What you should do
Among the lines below, take the one holding "- Find elements", the one holding "then write code", and all lines between them. Set them down exactly.

-*-

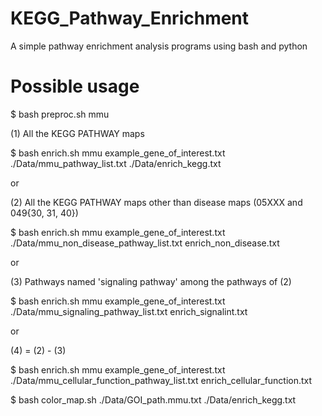 # KEGG_Pathway_Enrichment
A simple pathway enrichment analysis programs using bash and python

# Possible usage

$ bash preproc.sh mmu 

(1) All the KEGG PATHWAY maps

$ bash enrich.sh mmu example_gene_of_interest.txt ./Data/mmu_pathway_list.txt ./Data/enrich_kegg.txt

or 

(2) All the KEGG PATHWAY maps other than disease maps (05XXX and 049{30, 31, 40})

$ bash enrich.sh mmu example_gene_of_interest.txt  ./Data/mmu_non_disease_pathway_list.txt enrich_non_disease.txt

or

(3) Pathways named 'signaling pathway' among the pathways of (2)

$ bash enrich.sh mmu example_gene_of_interest.txt ./Data/mmu_signaling_pathway_list.txt enrich_signalint.txt

or

(4) = (2) - (3)

$ bash enrich.sh mmu example_gene_of_interest.txt ./Data/mmu_cellular_function_pathway_list.txt enrich_cellular_function.txt

$ bash color_map.sh ./Data/GOI_path.mmu.txt ./Data/enrich_kegg.txt
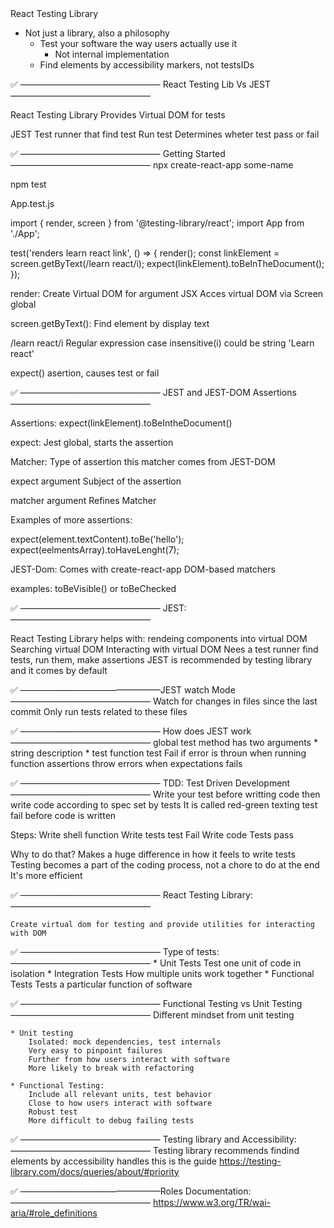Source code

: <!------------------------------------------------------------------------------------------------------------------------------>React Testing Library

- Not just a library, also a philosophy
    - Test your software the way users actually use it
        - Not internal implementation
    - Find elements by accessibility markers, not testsIDs

✅ ———————————————— React Testing Lib Vs JEST ————————————————

React Testing Library
    Provides Virtual DOM for tests

JEST
    Test runner that
        find test
        Run test
        Determines wheter test pass or fail
    
✅ ———————————————— Getting Started ————————————————
npx create-react-app some-name

npm test

App.test.js

import { render, screen } from '@testing-library/react';
import App from './App';

test('renders learn react link', () => {
  render(<App />);
  const linkElement = screen.getByText(/learn react/i);
  expect(linkElement).toBeInTheDocument();
});

render:
Create Virtual DOM for argument JSX
Acces virtual DOM via Screen global

screen.getByText():
Find element by display text

/learn react/i
Regular expression
case insensitive(i)
could be string 'Learn react'

expect()
asertion, causes test or fail


✅ ———————————————— JEST and JEST-DOM Assertions ————————————————

Assertions:
expect(linkElement).toBeIntheDocument()

expect:
Jest global, starts the assertion

Matcher:
Type of assertion
this matcher comes from JEST-DOM

expect argument
Subject of the assertion

matcher argument
Refines Matcher

Examples of more assertions:

expect(element.textContent).toBe('hello');
expect(eelmentsArray).toHaveLenght(7);

JEST-Dom:
Comes with create-react-app
DOM-based matchers

examples:
    toBeVisible() or toBeChecked

✅ ———————————————— JEST: ————————————————

React Testing Library helps with:
    rendeing components into virtual DOM
    Searching virtual DOM
    Interacting with virtual DOM
Nees a test runner
    find tests, run them, make assertions
JEST is recommended by testing library and it comes by default


✅ ————————————————JEST watch Mode ————————————————
Watch for changes in files since the last commit 
Only run tests related to these files

✅ ———————————————— How does JEST work ————————————————
global test method has two arguments
    * string description
    * test function
test Fail if error is throun when running function
    assertions throw errors when expectations fails


✅ ———————————————— TDD: Test Driven Development ————————————————
Write your test before writting code
    then write code according to spec set by tests
It is called red-green texting
    test fail before code is written

Steps:
    Write shell function
    Write tests
    test Fail
    Write code
    Tests pass

Why to do that?
    Makes a huge difference in how it feels to write tests
    Testing becomes a part of the coding process, not a chore to do at the end
    It's more efficient


✅ ———————————————— React Testing Library: ————————————————

    Create virtual dom for testing and provide utilities for interacting with DOM

✅ ———————————————— Type of tests: ————————————————
    * Unit Tests
        Test one unit of code in isolation
    * Integration Tests
        How multiple units work together
    * Functional Tests
        Tests a particular function of software

✅ ———————————————— Functional Testing vs Unit Testing ————————————————
    Different mindset from unit testing

    * Unit testing
        Isolated: mock dependencies, test internals
        Very easy to pinpoint failures
        Further from how users interact with software
        More likely to break with refactoring

    * Functional Testing:
        Include all relevant units, test behavior
        Close to how users interact with software
        Robust test
        More difficult to debug failing tests

✅ ———————————————— Testing library and Accessibility: ————————————————
Testing library recommends findind elements by accessibility handles
this is the guide
    <Link>
    https://testing-library.com/docs/queries/about/#priority
    </Link>

✅ ————————————————Roles Documentation: ————————————————
    <Link>
    https://www.w3.org/TR/wai-aria/#role_definitions
    </Link>





    

    










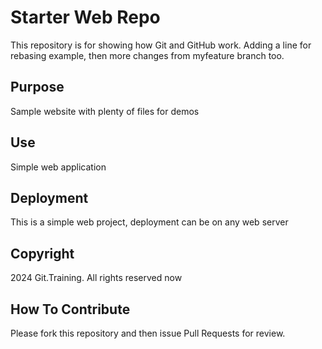 # Starter Web Repo

This repository is for showing how Git and GitHub work. Adding a line for rebasing example, then more changes from myfeature branch too.

## Purpose

Sample website with plenty of files for demos

## Use

Simple web application

## Deployment

This is a simple web project, deployment can be on any web server

## Copyright

2024 Git.Training. All rights reserved now

## How To Contribute

Please fork this repository and then issue Pull Requests for review.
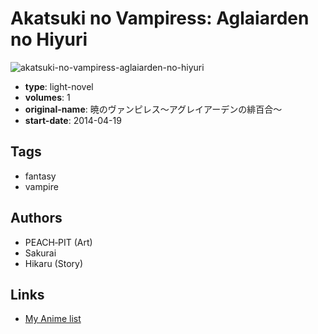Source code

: # Akatsuki no Vampiress: Aglaiarden no Hiyuri

![akatsuki-no-vampiress-aglaiarden-no-hiyuri](https://cdn.myanimelist.net/images/manga/1/149510.jpg)

-   **type**: light-novel
-   **volumes**: 1
-   **original-name**: 暁のヴァンピレス～アグレイアーデンの緋百合～
-   **start-date**: 2014-04-19

## Tags

-   fantasy
-   vampire

## Authors

-   PEACH‐PIT (Art)
-   Sakurai
-   Hikaru (Story)

## Links

-   [My Anime list](https://myanimelist.net/manga/85677/Akatsuki_no_Vampiress__Aglaiarden_no_Hiyuri)
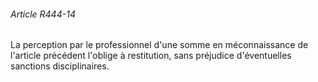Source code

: ###### Article R444-14

La perception par le professionnel d'une somme en méconnaissance de l'article précédent l'oblige à restitution, sans préjudice d'éventuelles sanctions disciplinaires.

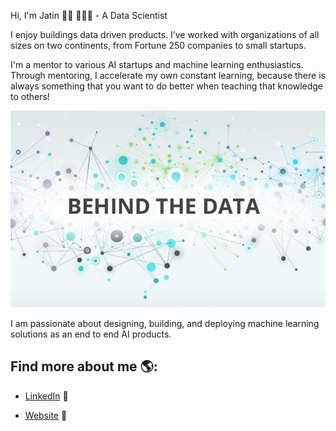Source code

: 
Hi, I'm Jatin 👋🏾 👩🏾‍💻 - A Data Scientist

I enjoy buildings data driven products. I’ve worked with organizations of all sizes on two continents, from Fortune 250 companies to small startups.

I'm a mentor to various AI startups and machine learning enthusiastics. Through mentoring, I accelerate my own constant learning, because there is always something that you want to do better when teaching that knowledge to others!

<img src="https://github.com/jmalhot/jmalhot/blob/master/Data-Science.jpeg">



I am passionate about designing, building, and deploying machine learning solutions as an end to end AI products.


## Find more about me 🌎: 

- <a href="https://www.linkedin.com/in/jatin-malhotra//">LinkedIn</a> 💼

- <a href="https://www.jatin-malhotra.com//">Website</a> 💼

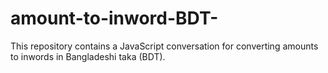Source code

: # amount-to-inword-BDT-
This repository contains a JavaScript conversation for converting amounts to inwords in Bangladeshi taka (BDT).
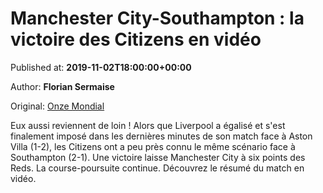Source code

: 
# Manchester City-Southampton : la victoire des Citizens en vidéo

Published at: **2019-11-02T18:00:00+00:00**

Author: **Florian Sermaise**

Original: [Onze Mondial](http://www.onzemondial.com/manchester-city-southampton-la-victoire-des-citizens-en-vido-201483)

Eux aussi reviennent de loin ! Alors que Liverpool a égalisé et s'est finalement imposé dans les dernières minutes de son match face à Aston Villa (1-2), les Citizens ont a peu près connu le même scénario face à Southampton (2-1). Une victoire laisse Manchester City à six points des Reds. La course-poursuite continue. Découvrez le résumé du match en vidéo.
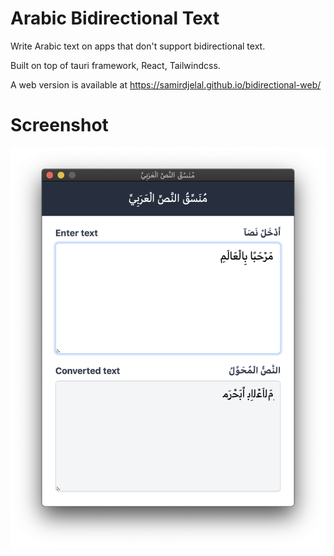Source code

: # Arabic Bidirectional Text

Write Arabic text on apps that don't support bidirectional text.

Built on top of tauri framework, React, Tailwindcss.

A web version is available at https://samirdjelal.github.io/bidirectional-web/

# Screenshot

<img src="screenshot.png" width="600px" alt="Arabic Bidirectional Text"/>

-*-

Expected answer
    - Find elements by accessibility markers, not testsIDs

✅ ———————————————— React Testing Lib Vs JEST ————————————————

React Testing Library
    Provides Virtual DOM for tests

JEST
    Test runner that
        find test
        Run test
        Determines wheter test pass or fail
    
✅ ———————————————— Getting Started ————————————————
npx create-react-app some-name

npm test

App.test.js

import { render, screen } from '@testing-library/react';
import App from './App';

test('renders learn react link', () => {
  render(<App />);
  const linkElement = screen.getByText(/learn react/i);
  expect(linkElement).toBeInTheDocument();
});

render:
Create Virtual DOM for argument JSX
Acces virtual DOM via Screen global

screen.getByText():
Find element by display text

/learn react/i
Regular expression
case insensitive(i)
could be string 'Learn react'

expect()
asertion, causes test or fail


✅ ———————————————— JEST and JEST-DOM Assertions ————————————————

Assertions:
expect(linkElement).toBeIntheDocument()

expect:
Jest global, starts the assertion

Matcher:
Type of assertion
this matcher comes from JEST-DOM

expect argument
Subject of the assertion

matcher argument
Refines Matcher

Examples of more assertions:

expect(element.textContent).toBe('hello');
expect(eelmentsArray).toHaveLenght(7);

JEST-Dom:
Comes with create-react-app
DOM-based matchers

examples:
    toBeVisible() or toBeChecked

✅ ———————————————— JEST: ————————————————

React Testing Library helps with:
    rendeing components into virtual DOM
    Searching virtual DOM
    Interacting with virtual DOM
Nees a test runner
    find tests, run them, make assertions
JEST is recommended by testing library and it comes by default


✅ ————————————————JEST watch Mode ————————————————
Watch for changes in files since the last commit 
Only run tests related to these files

✅ ———————————————— How does JEST work ————————————————
global test method has two arguments
    * string description
    * test function
test Fail if error is throun when running function
    assertions throw errors when expectations fails


✅ ———————————————— TDD: Test Driven Development ————————————————
Write your test before writting code
    then write code according to spec set by tests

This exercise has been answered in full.